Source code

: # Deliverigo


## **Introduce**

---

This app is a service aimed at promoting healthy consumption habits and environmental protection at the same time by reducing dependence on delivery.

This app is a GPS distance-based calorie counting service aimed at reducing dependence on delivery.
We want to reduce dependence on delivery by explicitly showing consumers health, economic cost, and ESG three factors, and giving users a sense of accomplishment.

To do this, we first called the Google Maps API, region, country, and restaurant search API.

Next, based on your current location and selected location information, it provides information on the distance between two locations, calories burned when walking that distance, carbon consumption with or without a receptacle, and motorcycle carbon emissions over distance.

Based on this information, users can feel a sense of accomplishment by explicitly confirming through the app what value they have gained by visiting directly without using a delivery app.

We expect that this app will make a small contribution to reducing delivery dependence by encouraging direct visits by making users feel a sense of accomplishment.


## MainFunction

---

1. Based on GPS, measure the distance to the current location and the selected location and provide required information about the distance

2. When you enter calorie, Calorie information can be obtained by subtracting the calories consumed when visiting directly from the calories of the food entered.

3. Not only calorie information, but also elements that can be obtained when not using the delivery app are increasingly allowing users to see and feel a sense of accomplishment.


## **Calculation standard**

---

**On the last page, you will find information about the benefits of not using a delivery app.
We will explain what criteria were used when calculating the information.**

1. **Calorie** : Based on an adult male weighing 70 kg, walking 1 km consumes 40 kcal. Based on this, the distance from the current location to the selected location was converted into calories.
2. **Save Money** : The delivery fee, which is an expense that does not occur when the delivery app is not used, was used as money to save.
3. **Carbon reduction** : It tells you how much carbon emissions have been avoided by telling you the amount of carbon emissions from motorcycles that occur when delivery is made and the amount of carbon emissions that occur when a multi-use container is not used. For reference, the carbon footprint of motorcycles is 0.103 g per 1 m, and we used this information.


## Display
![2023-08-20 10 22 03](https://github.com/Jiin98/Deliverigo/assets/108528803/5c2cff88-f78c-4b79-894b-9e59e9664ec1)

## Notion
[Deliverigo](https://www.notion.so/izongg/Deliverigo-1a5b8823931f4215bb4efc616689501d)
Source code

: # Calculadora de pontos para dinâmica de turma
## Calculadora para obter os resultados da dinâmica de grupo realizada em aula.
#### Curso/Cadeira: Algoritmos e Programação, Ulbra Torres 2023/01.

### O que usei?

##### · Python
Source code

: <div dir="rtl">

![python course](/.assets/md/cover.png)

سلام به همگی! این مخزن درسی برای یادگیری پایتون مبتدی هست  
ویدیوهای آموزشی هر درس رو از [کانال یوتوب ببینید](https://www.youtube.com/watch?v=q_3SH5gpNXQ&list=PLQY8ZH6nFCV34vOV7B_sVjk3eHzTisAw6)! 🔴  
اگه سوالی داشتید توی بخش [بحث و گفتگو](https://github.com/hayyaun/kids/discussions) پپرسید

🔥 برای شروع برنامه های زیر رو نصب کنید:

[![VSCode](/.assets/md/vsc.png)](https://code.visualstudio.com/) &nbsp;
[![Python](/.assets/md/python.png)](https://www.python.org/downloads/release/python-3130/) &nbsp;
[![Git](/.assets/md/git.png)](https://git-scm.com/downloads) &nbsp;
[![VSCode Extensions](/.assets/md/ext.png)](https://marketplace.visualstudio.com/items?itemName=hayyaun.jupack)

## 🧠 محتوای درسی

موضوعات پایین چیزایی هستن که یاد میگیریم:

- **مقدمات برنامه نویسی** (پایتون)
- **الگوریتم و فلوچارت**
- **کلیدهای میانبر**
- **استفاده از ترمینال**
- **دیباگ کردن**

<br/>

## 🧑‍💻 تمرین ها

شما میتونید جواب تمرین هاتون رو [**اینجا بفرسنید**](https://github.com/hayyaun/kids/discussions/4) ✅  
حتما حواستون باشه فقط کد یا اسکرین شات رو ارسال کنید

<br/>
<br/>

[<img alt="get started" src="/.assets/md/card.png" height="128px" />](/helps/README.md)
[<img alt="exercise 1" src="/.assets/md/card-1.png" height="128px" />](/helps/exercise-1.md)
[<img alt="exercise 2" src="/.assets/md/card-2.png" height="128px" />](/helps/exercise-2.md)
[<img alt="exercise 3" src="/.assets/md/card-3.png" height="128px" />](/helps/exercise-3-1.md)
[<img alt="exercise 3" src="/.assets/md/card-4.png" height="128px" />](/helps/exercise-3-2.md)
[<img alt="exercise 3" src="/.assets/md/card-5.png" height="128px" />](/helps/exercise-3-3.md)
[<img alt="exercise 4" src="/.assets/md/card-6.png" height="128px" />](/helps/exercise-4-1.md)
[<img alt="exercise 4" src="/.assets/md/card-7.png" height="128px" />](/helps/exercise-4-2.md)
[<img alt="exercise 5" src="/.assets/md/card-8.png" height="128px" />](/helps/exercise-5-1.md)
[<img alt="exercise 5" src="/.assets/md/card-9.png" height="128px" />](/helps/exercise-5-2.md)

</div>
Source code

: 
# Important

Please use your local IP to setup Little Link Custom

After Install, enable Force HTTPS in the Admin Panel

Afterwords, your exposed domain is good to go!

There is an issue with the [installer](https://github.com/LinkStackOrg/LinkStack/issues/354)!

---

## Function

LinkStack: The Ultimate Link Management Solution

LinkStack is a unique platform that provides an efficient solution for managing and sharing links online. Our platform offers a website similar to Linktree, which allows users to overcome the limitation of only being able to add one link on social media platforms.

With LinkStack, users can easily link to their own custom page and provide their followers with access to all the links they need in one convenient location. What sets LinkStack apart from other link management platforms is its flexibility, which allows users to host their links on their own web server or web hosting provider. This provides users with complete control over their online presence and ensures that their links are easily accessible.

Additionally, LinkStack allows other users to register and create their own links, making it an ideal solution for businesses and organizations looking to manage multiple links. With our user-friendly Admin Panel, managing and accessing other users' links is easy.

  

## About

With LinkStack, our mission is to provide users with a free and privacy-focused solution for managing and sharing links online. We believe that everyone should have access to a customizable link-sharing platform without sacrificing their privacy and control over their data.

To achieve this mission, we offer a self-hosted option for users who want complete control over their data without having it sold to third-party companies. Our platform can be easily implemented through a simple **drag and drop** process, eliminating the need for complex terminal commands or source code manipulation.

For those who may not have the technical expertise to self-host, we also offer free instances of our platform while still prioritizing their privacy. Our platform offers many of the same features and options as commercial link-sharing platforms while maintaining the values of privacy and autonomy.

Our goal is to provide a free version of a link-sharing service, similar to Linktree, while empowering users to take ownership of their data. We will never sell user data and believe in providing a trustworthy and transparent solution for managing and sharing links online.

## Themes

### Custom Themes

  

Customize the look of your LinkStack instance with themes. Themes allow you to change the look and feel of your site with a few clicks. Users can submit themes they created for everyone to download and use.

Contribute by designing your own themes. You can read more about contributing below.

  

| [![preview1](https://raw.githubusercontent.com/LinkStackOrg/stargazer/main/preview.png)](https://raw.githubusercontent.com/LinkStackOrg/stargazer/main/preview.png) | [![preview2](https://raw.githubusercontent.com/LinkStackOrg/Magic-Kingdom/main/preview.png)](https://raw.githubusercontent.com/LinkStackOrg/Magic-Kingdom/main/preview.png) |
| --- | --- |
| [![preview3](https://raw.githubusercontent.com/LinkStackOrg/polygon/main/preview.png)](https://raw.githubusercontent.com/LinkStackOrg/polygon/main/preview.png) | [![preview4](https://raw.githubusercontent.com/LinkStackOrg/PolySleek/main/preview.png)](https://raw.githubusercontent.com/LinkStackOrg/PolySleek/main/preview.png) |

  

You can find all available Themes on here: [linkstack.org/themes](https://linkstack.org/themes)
■ ■ ■
What this task involves =>
Looking at the data above, write out exactly the lines that start at the one containing "Our goal is" and end at the one containing "Customize the look"; include both and nothing beyond.

Reply to the exercise =>
Our goal is to provide a free version of a link-sharing service, similar to Linktree, while empowering users to take ownership of their data. We will never sell user data and believe in providing a trustworthy and transparent solution for managing and sharing links online.

## Themes

### Custom Themes

  

Customize the look of your LinkStack instance with themes. Themes allow you to change the look and feel of your site with a few clicks. Users can submit themes they created for everyone to download and use.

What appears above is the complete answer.